* _TASK DETAILS_:
Scan the records below for the word "Java에서". Copy each line where it appears.

* _TASK INPUTS_:

- Opening Delimiter -

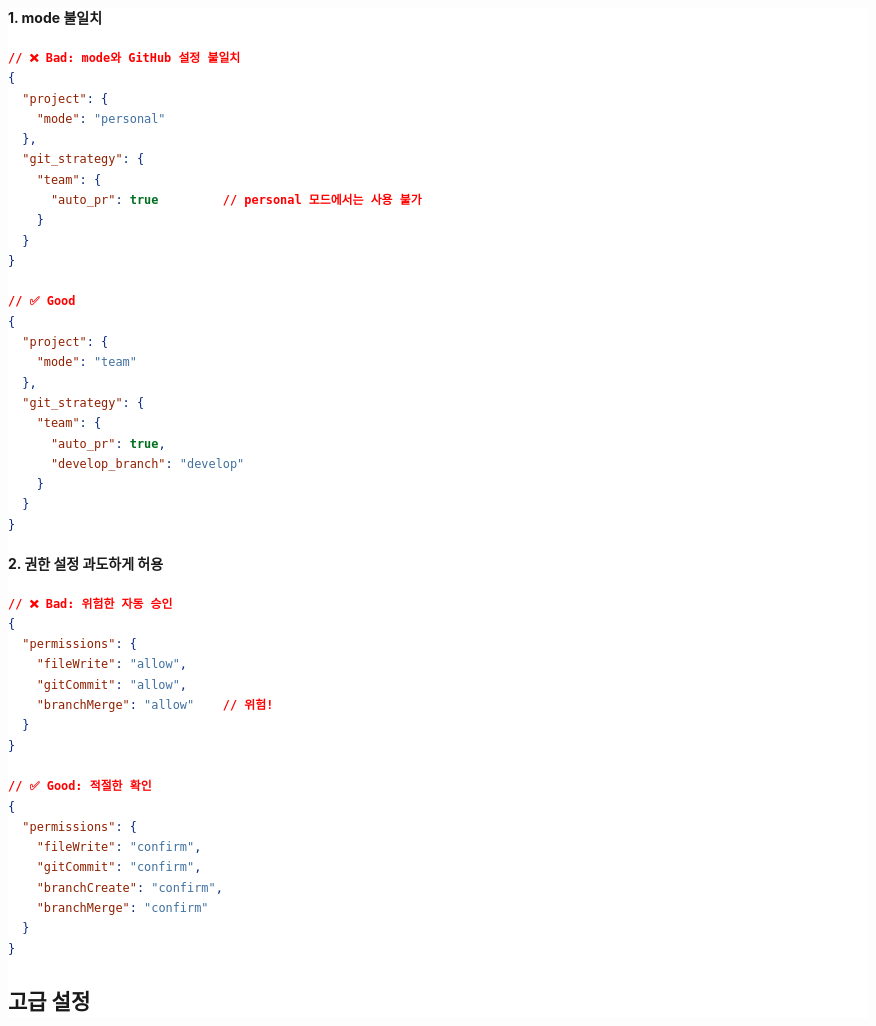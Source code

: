 #### 1. mode 불일치

```json
// ❌ Bad: mode와 GitHub 설정 불일치
{
  "project": {
    "mode": "personal"
  },
  "git_strategy": {
    "team": {
      "auto_pr": true         // personal 모드에서는 사용 불가
    }
  }
}

// ✅ Good
{
  "project": {
    "mode": "team"
  },
  "git_strategy": {
    "team": {
      "auto_pr": true,
      "develop_branch": "develop"
    }
  }
}
```

#### 2. 권한 설정 과도하게 허용

```json
// ❌ Bad: 위험한 자동 승인
{
  "permissions": {
    "fileWrite": "allow",
    "gitCommit": "allow",
    "branchMerge": "allow"    // 위험!
  }
}

// ✅ Good: 적절한 확인
{
  "permissions": {
    "fileWrite": "confirm",
    "gitCommit": "confirm",
    "branchCreate": "confirm",
    "branchMerge": "confirm"
  }
}
```

## 고급 설정
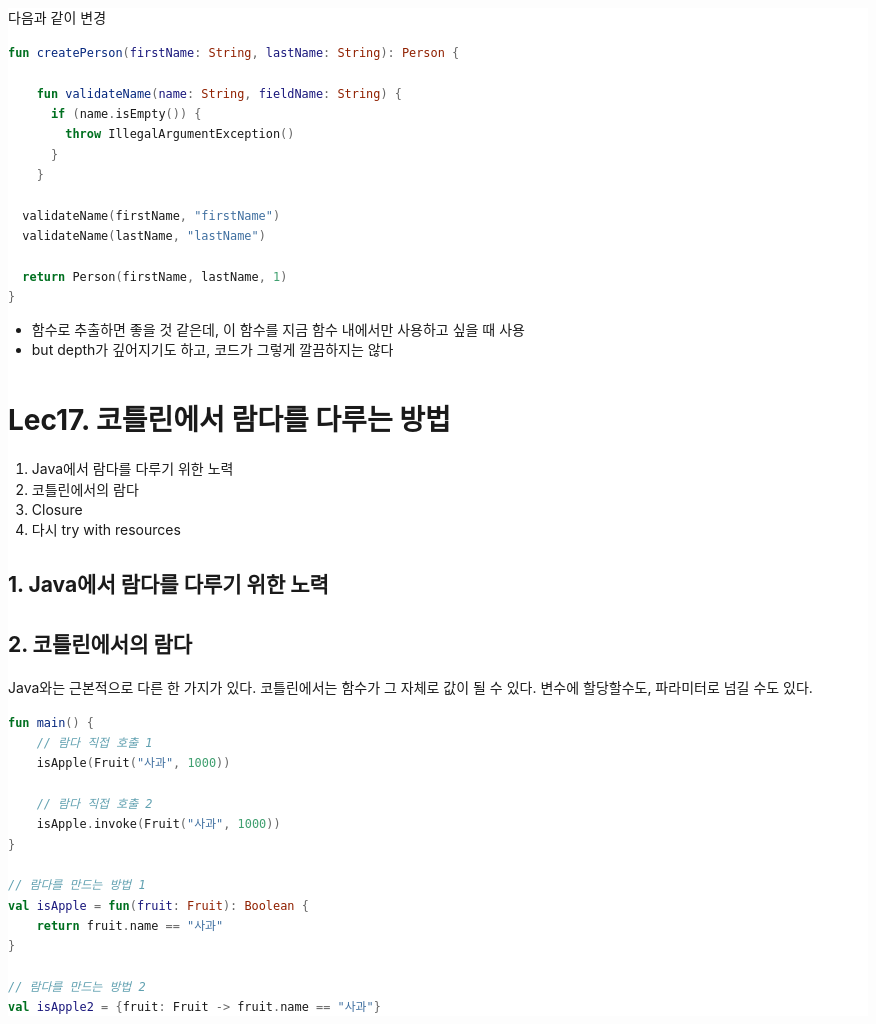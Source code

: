 
다음과 같이 변경

```kotlin
fun createPerson(firstName: String, lastName: String): Person {

  	fun validateName(name: String, fieldName: String) {
      if (name.isEmpty()) {
        throw IllegalArgumentException()
      }
    }
 	
  validateName(firstName, "firstName")
  validateName(lastName, "lastName")
  
  return Person(firstName, lastName, 1)
}
```



* 함수로 추출하면 좋을 것 같은데, 이 함수를 지금 함수 내에서만 사용하고 싶을 때 사용
* but depth가 깊어지기도 하고, 코드가 그렇게 깔끔하지는 않다



# Lec17. 코틀린에서 람다를 다루는 방법

1. Java에서 람다를 다루기 위한 노력
2. 코틀린에서의 람다
3. Closure
4. 다시 try with resources



## 1. Java에서 람다를 다루기 위한 노력



## 2. 코틀린에서의 람다

Java와는 근본적으로 다른 한 가지가 있다.
코틀린에서는 함수가 그 자체로 값이 될 수 있다.
변수에 할당할수도, 파라미터로 넘길 수도 있다.



```kotlin
fun main() {
    // 람다 직접 호출 1
    isApple(Fruit("사과", 1000))

    // 람다 직접 호출 2
    isApple.invoke(Fruit("사과", 1000))
}

// 람다를 만드는 방법 1
val isApple = fun(fruit: Fruit): Boolean {
    return fruit.name == "사과"
}

// 람다를 만드는 방법 2
val isApple2 = {fruit: Fruit -> fruit.name == "사과"}
```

- Closing Delimiter -

* _ANSWER TO THIS EXERCISE_:
1. Java에서 람다를 다루기 위한 노력
## 1. Java에서 람다를 다루기 위한 노력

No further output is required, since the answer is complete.